Abstractive Summarization

  • Researchers employed dropout (with a probability of 0.1) before each linear layer in their abstractive models, and they also used label smoothing with a smoothing value of 0.1. The Transformer decoder has 768 hidden units and the hidden size for all feed-forward layers is 2,048.
  • All models were trained for 200,000 steps on 4 GPUs (GTX 1080 Ti) with gradient accumulation every five steps. Model checkpoints were saved and evaluated on the validation set every 2,500 steps.They selected the top-3 checkpoints based on their evaluation loss on the validation set, and report the averaged results on the test set.
  • During decoding they used beam search (size 5), and tuned the α for the length penalty between 0.6 and 1 on the validation set; they decode until an end-of-sequence token is emitted and repeated trigrams are blocked. The decoder ap-
    plies neither a copy nor a coverage mechanism. This is because they focus on building a minimum-requirements model and these mechanisms may introduce additional hyper-parameters to tune.

Summarization Datasets

  • CNN/DailyMail: The researchers evaluated two benchmark datasets: the CNN/DailyMail news highlights dataset and the New York Times Annotated Corpus. The CNN/DailyMail dataset contains news articles and associated highlights, i.e., a few bullet points giving a brief overview of the article. They used the standard splits for training, validation, and testing (90,266/1,220/1,093 CNN documents and 196,961/12,148/10,397 DailyMail documents). They first split sentences with the Stanford CoreNLP toolkit and pre-process the dataset.
  • NYT: The NYT dataset contains 110,540 articles with abstractive summaries.
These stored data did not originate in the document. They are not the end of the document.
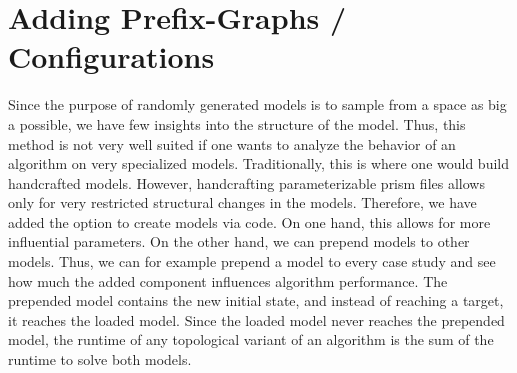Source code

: \section{Adding Prefix-Graphs / Configurations}
Since the purpose of randomly generated models is to sample from a space as big a possible, we have few insights into the structure of the model.
Thus, this method is not very well suited if one wants to analyze the behavior of an algorithm on very specialized models. 
Traditionally, this is where one would build handcrafted models. 
However, handcrafting parameterizable prism files allows only for very restricted structural changes in the models. 
Therefore, we have added the option to create models via code. On one hand, this allows for more influential parameters.
On the other hand, we can prepend models to other models. 
Thus, we can for example prepend a model to every case study and see how much the added component influences algorithm performance.
The prepended model contains the new initial state, and instead of reaching a target, it reaches the loaded model.
Since the loaded model never reaches the prepended model, the runtime of any topological variant of an algorithm is the sum of the runtime to solve both models.



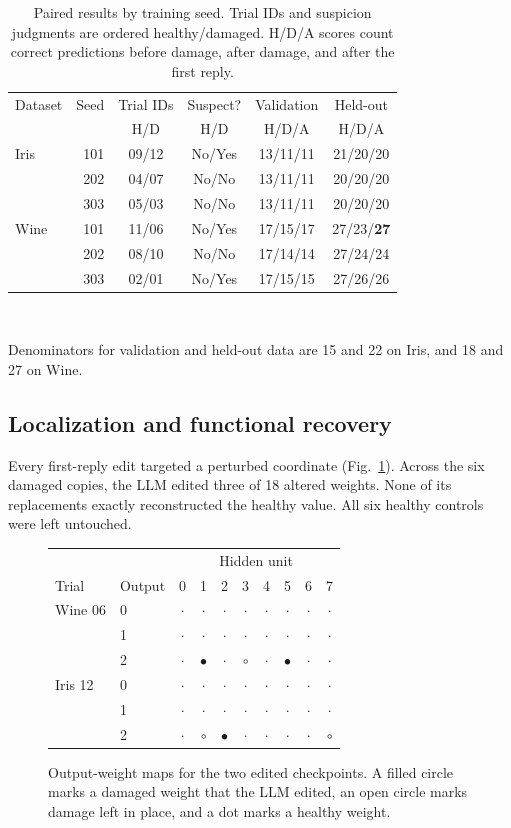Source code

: \documentclass[conference,letterpaper]{IEEEtran}
\begin{document}
\begin{table}[!t]
\caption{Paired results by training seed. Trial IDs and suspicion judgments are ordered healthy/damaged. H/D/A scores count correct predictions before damage, after damage, and after the first reply.}\label{tab:pairs}
\centering\footnotesize\setlength{\tabcolsep}{3pt}
\begin{tabular}{@{}lrcccc@{}}\toprule
Dataset & Seed & Trial IDs & Suspect? & Validation & Held-out\\
 & & H/D & H/D & H/D/A & H/D/A\\\midrule
Iris & 101 & 09/12 & No/Yes & 13/11/11 & 21/20/20\\
 & 202 & 04/07 & No/No & 13/11/11 & 20/20/20\\
 & 303 & 05/03 & No/No & 13/11/11 & 20/20/20\\\midrule
Wine & 101 & 11/06 & No/Yes & 17/15/17 & 27/23/\textbf{27}\\
 & 202 & 08/10 & No/No & 17/14/14 & 27/24/24\\
 & 303 & 02/01 & No/Yes & 17/15/15 & 27/26/26\\\bottomrule
\end{tabular}\\[3pt]
\parbox{\columnwidth}{\footnotesize Denominators for validation and held-out data are 15 and 22 on Iris, and 18 and 27 on Wine.}
\end{table}

\subsection{Localization and functional recovery}
Every first-reply edit targeted a perturbed coordinate (Fig.~\ref{fig:map}). Across the six damaged copies, the LLM edited three of 18 altered weights. None of its replacements exactly reconstructed the healthy value. All six healthy controls were left untouched.

\begin{figure}[!t]
\centering\footnotesize\setlength{\tabcolsep}{4pt}
\newcommand{\A}{\ensuremath{\bullet}}\newcommand{\B}{\ensuremath{\circ}}\newcommand{\Cdot}{\ensuremath{\cdot}}
\begin{tabular}{@{}ll*{8}{c}@{}}\toprule
& & \multicolumn{8}{c}{Hidden unit}\\
Trial & Output & 0&1&2&3&4&5&6&7\\\midrule
Wine 06&0&\Cdot&\Cdot&\Cdot&\Cdot&\Cdot&\Cdot&\Cdot&\Cdot\\
&1&\Cdot&\Cdot&\Cdot&\Cdot&\Cdot&\Cdot&\Cdot&\Cdot\\
&2&\Cdot&\A&\Cdot&\B&\Cdot&\A&\Cdot&\Cdot\\\midrule
Iris 12&0&\Cdot&\Cdot&\Cdot&\Cdot&\Cdot&\Cdot&\Cdot&\Cdot\\
&1&\Cdot&\Cdot&\Cdot&\Cdot&\Cdot&\Cdot&\Cdot&\Cdot\\
&2&\Cdot&\B&\A&\Cdot&\Cdot&\Cdot&\Cdot&\B\\\bottomrule
\end{tabular}
\caption{Output-weight maps for the two edited checkpoints. A filled circle marks a damaged weight that the LLM edited, an open circle marks damage left in place, and a dot marks a healthy weight.}\label{fig:map}
\end{figure}
\end{document}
They split these into 100,834 training and 9,706 test examples based on the publication date. They took 4,000 examples from the training set as the validation set. They also followed their filtering technique, excluding documents having summaries of less than 50 words from the raw dataset. There are 3,452 test examples in the filtered test set(NYT50). They first split sentences with the Stanford CoreNLP toolkit and pre-process the dataset. nput
    documents were truncated to 800 tokens.
  • XSum: It has 226,711 news articles and a simple summary that explains what each article is about in a single sentence. To train, validate, and test their models, they used the splits and pre-processing procedures established by Narayan et al. (2018a). Input documents were truncated to 512 tokens.

Experimental Results

The researchers evaluated summarization quality automatically using ROUGE . They report unigram and bigram overlap (ROUGE-1and ROUGE-2) as a means of assessing informativeness and the longest common subsequence(ROUGE-L) as a means of assessing fluency.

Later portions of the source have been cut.